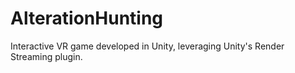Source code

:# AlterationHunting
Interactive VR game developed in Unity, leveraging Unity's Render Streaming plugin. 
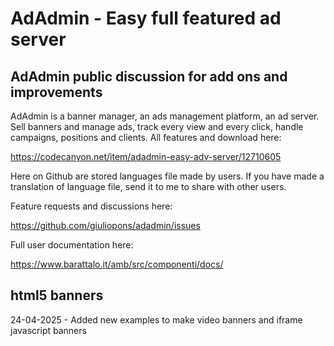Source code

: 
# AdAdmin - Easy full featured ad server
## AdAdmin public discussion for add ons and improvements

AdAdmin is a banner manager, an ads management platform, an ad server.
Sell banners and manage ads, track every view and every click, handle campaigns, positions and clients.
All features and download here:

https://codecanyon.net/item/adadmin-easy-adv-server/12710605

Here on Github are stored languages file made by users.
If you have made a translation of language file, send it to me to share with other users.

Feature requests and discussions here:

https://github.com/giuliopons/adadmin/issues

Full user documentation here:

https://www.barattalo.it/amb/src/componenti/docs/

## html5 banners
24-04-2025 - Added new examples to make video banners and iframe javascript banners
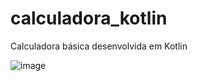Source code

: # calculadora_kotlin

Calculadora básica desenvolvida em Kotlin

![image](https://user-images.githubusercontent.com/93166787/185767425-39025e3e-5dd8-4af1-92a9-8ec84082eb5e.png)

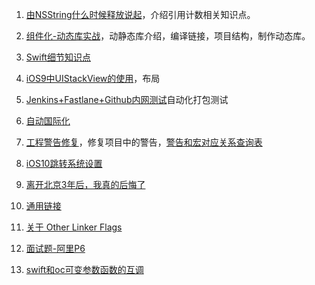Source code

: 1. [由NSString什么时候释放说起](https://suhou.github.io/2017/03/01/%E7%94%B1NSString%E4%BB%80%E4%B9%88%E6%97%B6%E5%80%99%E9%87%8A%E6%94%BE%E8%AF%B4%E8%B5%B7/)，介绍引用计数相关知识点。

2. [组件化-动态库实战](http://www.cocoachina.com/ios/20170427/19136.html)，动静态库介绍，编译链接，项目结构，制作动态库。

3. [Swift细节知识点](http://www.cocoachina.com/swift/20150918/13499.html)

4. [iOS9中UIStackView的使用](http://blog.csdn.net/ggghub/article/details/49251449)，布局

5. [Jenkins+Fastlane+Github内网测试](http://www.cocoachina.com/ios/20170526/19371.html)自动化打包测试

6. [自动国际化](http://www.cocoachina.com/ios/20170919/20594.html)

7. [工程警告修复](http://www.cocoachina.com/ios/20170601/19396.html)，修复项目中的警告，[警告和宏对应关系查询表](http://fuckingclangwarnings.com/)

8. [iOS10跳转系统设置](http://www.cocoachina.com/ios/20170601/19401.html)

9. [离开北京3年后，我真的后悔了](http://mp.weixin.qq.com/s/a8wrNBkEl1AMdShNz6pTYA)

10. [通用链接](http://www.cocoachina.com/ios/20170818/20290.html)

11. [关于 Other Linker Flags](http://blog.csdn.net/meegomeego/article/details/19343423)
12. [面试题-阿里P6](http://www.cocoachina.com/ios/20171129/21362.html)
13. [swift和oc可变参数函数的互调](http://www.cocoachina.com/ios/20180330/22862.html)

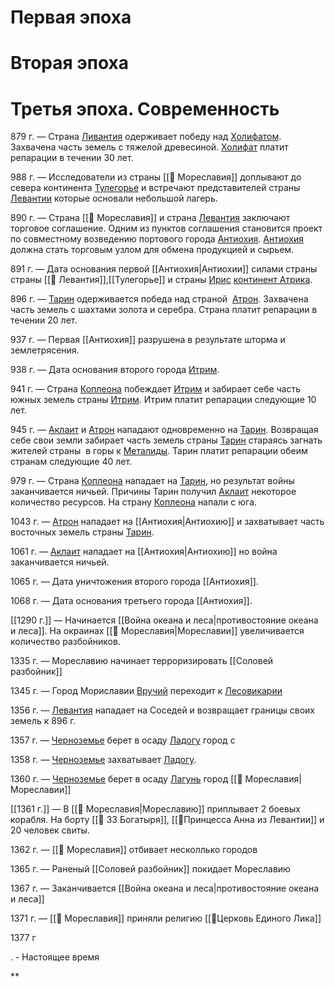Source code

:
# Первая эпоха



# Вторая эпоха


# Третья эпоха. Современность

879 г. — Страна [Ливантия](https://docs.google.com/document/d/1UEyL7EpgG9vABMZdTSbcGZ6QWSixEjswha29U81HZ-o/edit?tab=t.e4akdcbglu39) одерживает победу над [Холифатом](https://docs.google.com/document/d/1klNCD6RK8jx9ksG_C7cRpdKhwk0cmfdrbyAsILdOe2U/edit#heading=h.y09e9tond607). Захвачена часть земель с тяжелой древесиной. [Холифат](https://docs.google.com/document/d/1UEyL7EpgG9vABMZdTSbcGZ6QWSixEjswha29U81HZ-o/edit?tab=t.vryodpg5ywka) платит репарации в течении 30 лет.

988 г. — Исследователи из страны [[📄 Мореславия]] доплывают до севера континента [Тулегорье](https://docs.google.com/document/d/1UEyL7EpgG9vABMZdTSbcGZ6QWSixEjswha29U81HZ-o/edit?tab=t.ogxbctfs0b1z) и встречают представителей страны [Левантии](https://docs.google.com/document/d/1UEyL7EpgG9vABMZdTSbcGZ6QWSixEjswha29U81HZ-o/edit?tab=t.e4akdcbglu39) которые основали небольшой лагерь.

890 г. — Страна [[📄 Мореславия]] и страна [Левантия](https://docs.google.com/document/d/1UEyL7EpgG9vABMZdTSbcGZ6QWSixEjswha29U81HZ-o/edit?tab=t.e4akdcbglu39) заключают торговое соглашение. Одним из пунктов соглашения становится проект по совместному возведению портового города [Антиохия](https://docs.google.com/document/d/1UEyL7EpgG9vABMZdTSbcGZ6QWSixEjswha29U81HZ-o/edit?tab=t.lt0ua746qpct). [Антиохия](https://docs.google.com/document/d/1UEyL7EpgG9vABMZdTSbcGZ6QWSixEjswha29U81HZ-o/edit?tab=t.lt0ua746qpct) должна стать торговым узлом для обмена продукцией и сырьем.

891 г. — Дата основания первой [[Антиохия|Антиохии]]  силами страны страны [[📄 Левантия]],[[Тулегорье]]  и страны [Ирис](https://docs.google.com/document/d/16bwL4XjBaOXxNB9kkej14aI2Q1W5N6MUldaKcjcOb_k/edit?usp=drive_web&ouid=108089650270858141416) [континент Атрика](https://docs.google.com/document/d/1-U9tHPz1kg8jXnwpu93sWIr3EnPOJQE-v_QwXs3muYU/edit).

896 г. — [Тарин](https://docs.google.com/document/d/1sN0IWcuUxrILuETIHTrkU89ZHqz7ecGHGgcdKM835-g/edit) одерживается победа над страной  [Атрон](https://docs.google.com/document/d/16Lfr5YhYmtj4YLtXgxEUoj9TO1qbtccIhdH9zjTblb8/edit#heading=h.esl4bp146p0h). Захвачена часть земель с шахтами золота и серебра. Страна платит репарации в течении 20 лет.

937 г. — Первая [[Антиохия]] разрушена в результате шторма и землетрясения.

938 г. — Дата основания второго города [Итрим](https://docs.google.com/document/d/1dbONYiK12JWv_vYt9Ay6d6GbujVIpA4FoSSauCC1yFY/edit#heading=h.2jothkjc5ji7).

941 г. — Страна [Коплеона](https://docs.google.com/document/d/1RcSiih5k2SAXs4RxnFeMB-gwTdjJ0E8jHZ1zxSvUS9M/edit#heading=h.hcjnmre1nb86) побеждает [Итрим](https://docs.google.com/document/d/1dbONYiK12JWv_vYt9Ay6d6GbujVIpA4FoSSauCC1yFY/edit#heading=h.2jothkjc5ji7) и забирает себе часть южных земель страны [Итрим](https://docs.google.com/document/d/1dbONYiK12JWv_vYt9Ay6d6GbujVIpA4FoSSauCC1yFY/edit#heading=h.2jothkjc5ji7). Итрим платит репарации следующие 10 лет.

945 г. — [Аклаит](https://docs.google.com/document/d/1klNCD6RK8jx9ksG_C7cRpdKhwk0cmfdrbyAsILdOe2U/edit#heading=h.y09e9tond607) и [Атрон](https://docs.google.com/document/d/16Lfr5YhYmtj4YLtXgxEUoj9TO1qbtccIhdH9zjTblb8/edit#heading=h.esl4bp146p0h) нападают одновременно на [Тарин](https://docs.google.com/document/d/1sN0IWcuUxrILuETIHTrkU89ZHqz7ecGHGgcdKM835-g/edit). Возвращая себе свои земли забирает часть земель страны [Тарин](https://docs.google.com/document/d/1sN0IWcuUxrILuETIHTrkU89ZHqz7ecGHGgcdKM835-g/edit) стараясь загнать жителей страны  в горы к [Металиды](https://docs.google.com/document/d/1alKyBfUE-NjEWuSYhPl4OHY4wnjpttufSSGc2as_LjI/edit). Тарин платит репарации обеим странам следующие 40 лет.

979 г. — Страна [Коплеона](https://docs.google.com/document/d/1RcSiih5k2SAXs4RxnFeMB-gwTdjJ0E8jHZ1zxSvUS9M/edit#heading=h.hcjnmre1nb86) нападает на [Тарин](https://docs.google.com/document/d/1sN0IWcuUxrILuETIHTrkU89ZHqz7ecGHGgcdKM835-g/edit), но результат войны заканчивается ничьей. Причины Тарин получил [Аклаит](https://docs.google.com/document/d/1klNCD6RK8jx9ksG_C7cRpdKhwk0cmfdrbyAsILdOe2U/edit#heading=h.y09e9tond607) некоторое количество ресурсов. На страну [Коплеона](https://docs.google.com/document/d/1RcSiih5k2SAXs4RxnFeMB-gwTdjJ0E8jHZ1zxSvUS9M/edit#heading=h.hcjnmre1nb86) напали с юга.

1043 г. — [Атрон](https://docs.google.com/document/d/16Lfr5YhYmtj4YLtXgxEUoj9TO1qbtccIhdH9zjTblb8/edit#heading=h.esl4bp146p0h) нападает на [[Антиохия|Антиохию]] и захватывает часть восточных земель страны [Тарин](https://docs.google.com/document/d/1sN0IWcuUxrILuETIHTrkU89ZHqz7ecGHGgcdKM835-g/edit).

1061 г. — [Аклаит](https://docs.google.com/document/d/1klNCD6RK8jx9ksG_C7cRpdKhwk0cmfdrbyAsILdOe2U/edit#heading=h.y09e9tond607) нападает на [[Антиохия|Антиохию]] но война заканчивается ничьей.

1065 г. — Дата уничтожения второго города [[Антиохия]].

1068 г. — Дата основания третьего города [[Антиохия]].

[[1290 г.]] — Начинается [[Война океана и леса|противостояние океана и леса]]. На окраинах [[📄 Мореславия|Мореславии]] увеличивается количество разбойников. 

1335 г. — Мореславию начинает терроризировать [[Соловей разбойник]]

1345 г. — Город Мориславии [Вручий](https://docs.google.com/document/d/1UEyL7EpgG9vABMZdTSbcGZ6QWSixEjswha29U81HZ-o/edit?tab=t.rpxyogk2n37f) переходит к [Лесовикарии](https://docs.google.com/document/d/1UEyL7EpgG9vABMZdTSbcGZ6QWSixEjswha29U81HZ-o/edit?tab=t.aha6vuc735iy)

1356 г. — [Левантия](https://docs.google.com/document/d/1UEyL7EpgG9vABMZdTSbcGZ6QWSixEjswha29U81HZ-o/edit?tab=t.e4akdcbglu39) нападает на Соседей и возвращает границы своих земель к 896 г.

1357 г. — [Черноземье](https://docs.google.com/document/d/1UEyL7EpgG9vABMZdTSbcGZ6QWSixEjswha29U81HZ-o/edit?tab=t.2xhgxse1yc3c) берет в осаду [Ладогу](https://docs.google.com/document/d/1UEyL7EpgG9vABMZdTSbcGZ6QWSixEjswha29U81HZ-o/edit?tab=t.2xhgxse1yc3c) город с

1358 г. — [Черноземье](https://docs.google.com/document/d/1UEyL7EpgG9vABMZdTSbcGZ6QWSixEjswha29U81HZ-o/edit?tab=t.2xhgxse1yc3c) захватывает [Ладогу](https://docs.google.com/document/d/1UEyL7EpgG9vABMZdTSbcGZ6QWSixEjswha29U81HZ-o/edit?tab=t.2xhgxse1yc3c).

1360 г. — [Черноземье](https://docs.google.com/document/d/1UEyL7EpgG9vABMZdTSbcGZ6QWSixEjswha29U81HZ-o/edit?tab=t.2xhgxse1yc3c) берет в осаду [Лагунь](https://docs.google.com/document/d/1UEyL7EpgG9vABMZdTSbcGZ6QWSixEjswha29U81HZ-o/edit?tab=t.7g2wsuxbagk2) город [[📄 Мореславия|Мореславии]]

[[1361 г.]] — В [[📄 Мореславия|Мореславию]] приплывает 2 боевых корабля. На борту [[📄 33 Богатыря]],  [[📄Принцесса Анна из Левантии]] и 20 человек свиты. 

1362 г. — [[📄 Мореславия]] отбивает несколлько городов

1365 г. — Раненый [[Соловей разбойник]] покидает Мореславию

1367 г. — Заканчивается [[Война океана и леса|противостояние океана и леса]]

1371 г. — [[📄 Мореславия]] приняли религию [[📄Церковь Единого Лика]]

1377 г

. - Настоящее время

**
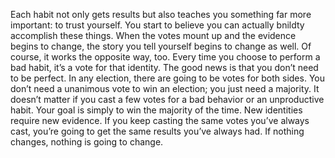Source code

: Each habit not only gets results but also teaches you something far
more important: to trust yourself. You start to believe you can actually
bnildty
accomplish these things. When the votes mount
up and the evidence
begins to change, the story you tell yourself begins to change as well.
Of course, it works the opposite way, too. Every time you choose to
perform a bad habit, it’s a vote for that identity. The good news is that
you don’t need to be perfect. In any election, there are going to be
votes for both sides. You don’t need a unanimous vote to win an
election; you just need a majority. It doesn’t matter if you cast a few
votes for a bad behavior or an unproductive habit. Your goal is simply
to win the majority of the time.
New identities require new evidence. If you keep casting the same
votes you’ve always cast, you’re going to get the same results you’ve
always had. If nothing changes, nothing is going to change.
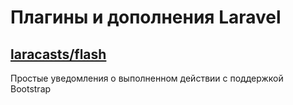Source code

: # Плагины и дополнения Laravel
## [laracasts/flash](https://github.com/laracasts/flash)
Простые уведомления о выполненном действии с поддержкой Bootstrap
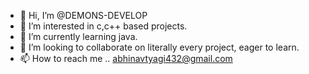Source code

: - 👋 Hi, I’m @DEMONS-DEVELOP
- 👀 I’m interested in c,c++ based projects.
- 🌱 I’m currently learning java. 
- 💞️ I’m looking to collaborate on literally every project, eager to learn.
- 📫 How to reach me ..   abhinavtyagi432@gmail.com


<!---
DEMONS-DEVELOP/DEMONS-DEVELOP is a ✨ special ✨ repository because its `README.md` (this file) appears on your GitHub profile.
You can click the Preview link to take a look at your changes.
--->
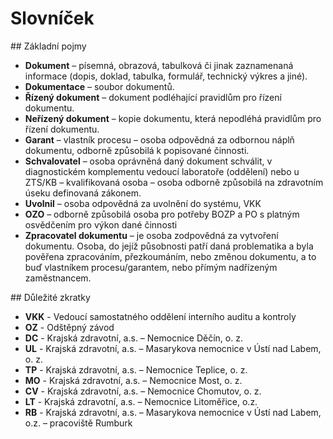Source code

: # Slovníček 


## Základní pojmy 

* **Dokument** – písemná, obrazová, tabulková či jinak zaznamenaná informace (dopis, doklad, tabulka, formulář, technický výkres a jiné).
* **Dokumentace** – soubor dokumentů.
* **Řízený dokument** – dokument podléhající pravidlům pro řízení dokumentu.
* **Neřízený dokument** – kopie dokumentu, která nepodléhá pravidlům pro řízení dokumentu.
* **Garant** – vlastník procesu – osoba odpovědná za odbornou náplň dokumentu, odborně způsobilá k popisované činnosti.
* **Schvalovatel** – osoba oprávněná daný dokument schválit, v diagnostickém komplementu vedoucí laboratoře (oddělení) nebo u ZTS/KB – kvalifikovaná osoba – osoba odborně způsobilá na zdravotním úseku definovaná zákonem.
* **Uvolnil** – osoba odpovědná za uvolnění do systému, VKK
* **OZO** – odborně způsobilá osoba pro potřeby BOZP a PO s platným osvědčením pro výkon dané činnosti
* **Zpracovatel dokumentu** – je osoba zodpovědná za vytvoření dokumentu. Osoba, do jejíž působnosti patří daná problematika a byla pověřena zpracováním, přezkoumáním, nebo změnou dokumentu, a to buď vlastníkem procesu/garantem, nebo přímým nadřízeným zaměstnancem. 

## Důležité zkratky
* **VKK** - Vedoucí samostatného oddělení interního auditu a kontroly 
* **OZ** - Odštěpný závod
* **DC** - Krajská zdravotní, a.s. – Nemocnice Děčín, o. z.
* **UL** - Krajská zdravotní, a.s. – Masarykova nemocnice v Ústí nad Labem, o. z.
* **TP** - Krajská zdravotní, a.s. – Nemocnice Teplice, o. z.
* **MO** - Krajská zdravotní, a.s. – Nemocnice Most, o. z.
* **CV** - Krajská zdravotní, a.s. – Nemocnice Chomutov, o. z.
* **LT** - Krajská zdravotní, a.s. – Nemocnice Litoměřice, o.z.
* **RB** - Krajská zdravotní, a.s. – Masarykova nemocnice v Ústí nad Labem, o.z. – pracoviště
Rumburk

- Your task
Among the lines of the material, find those that hold the word "always" and copy them.

- Written answer
votes you’ve always cast, you’re going to get the same results you’ve
always had. If nothing changes, nothing is going to change.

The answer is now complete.